Insidious Chapter 2 movie opens up right where the last one ended, but with less enthusiasm by the actors and enough cheesy horror music to kill your eardrums. The central plot in this movie has us wondering — was it truly Josh that came back from the spirit world, or was it something else? The cliffhanger from the first film had Josh acting very unlike himself, should have left some great material and room to run with for the writers, but it feels very stale.
The concept went from a very original idea, to a more campy and predictable one. The scares were still good, but it all felt too familiar. One of the main villains in the film was reminiscent of the late and great Norman Bates of Psycho, and to be honest Psycho has done it, and will continue to do it better every time. No film should ever try to copy Psycho, it will only leave people feeling empty. Insidious Chapter 2 has similar “scare patterns” to the first film except this time each scare and jolt you could see coming from a mile away. The genius of the first film was that you couldn’t see these scares coming. That’s what made Insidious so amazing, the fact that everything happened when you least expected it to happen. With this film, the stories felt too rushed and didn’t make much sense. One scene you would be in one place and in the next scene you would be in another place and putting it all together just made it a bit messy.
The campier side of the film truly put a damper on all the scary fun that could be had. It seems that in horror sequels that the writers tend to realize that the comic relief they interjected into the first film was a major part of what made their first film so popular. With that thought in mind, they tend to go way overboard in the subsequent sequels. A little camp goes a long way but too much just ruins things.
The comic relief in the original Insidious came from two rather humorous male characters — two ghost hunters played by Leigh Whannell and Angus Sampson. Including them in the movie was a great move by the writers. This time around their great timing and chemistry was still there, but their roles seemed to be a bit out of place almost like the writers wanted to shove them back into the sequel. The writers are also to blame for the ample amount of unintentional comedy in the film. They wrote scenes that were supposed to be serious and or scary, yet put the actors in goofy surroundings or gave them ridiculous things to carry. To cut the writers some slack — the actors tended to over act a bit in these scenes.

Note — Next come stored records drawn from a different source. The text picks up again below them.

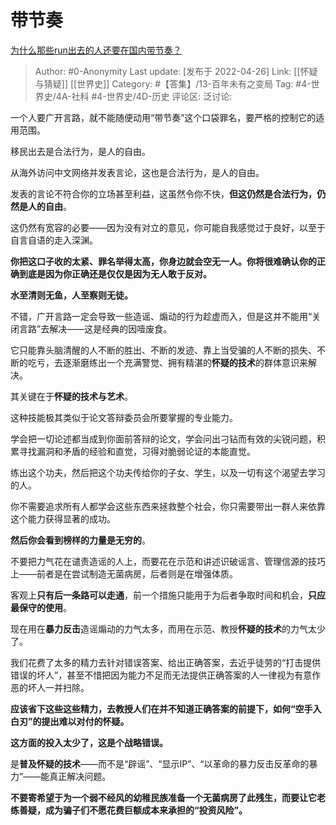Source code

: # 带节奏
[为什么那些run出去的人还要在国内带节奏？](https://www.zhihu.com/question/528797784/answer/2457932698)

> Author: #0-Anonymity
> Last update: [发布于 2022-04-26]
> Link: [[怀疑与猜疑]] [[世界史]]
> Category: #【答集】/13-百年未有之变局
> Tag: #4-世界史/4A-社科 #4-世界史/4D-历史
> 评论区:
> 泛讨论:

一个人要广开言路，就不能随便动用“带节奏”这个口袋罪名，要严格的控制它的适用范围。

移民出去是合法行为，是人的自由。

从海外访问中文网络并发表言论，这也是合法行为，是人的自由。

发表的言论不符合你的立场甚至利益，这虽然令你不快，**但这仍然是合法行为，仍然是人的自由**。

这仍然有宽容的必要——因为没有对立的意见，你可能自我感觉过于良好，以至于自言自语的走入深渊。

**你把这口子收的太紧、罪名举得太高，你身边就会空无一人。你将很难确认你的正确到底是因为你正确还是仅仅是因为无人敢于反对。**

**水至清则无鱼，人至察则无徒。**

不错，广开言路一定会导致一些造谣、煽动的行为趁虚而入，但是这并不能用“关闭言路”去解决——这是经典的因噎废食。

它只能靠头脑清醒的人不断的胜出、不断的发迹、靠上当受骗的人不断的损失、不断的吃亏，去逐渐磨练出一个充满警觉、拥有精湛的**怀疑的技术**的群体意识来解决。

其关键在于**怀疑的技术与艺术**。

这种技能极其类似于论文答辩委员会所要掌握的专业能力。

学会把一切论述都当成到你面前答辩的论文，学会问出刁钻而有效的尖锐问题，积累寻找漏洞和矛盾的经验和直觉，习得对脆弱论证的本能直觉。

练出这个功夫，然后把这个功夫传给你的子女、学生，以及一切有这个渴望去学习的人。

你不需要追求所有人都学会这些东西来拯救整个社会，你只需要带出一群人来依靠这个能力获得显著的成功。

**然后你会看到榜样的力量是无穷的**。

不要把力气花在谴责造谣的人上，而要花在示范和讲述识破谣言、管理信源的技巧上——前者是在尝试制造无菌病房，后者则是在增强体质。

客观上**只有后一条路可以走通**，前一个措施只能用于为后者争取时间和机会，**只应最保守的使用**。

现在用在**暴力反击**造谣煽动的力气太多，而用在示范、教授**怀疑的技术**的力气太少了。

我们花费了太多的精力去针对错误答案、给出正确答案，去近乎徒劳的“打击提供错误的坏人”，甚至不惜把因为能力不足而无法提供正确答案的人一律视为有意作恶的坏人一并扫除。

**应该省下这些这些精力，去教授人们在并不知道正确答案的前提下，如何“空手入白刃”的提出难以对付的怀疑。**

**这方面的投入太少了，这是个战略错误。**

是**普及怀疑的技术**——而不是“辟谣”、“显示IP”、“以革命的暴力反击反革命的暴力”——能真正解决问题。

**不要寄希望于为一个弱不经风的幼稚民族准备一个无菌病房了此残生，而要让它老练善疑，成为骗子们不愿花费巨额成本来承担的“投资风险”。**
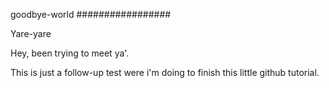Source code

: goodbye-world
#################

Yare-yare


Hey, been trying to meet ya'.

This is just a follow-up test were i'm doing to finish this little github tutorial.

Speaking of acting, this was another thing that led to the downfall of Insidious Chapter 2. Rose Byrne, who plays Renai, the mother of the children was so over the top dramatic that it was cringeworthy. It was a shame to watch this, since she was so convincing in the first film. Patrick Wilson shined in this movie, sure there were a few over-the-top scenes, but more often than not he was a show stealer. He made the movie fun to watch, for a little bit at least.
All in all the movie is bearable. The plot may be a bit messy and the film is on the campy side of horror, but if you are in the mood to just see a movie on a rainy day it could be on the suggestion list. Just take the movie for what it is, just a horror sequel. It will offer up a few cheap scares and some good laughs, but that’s about it. It’s not a game changer, just an extension of one from a few years back.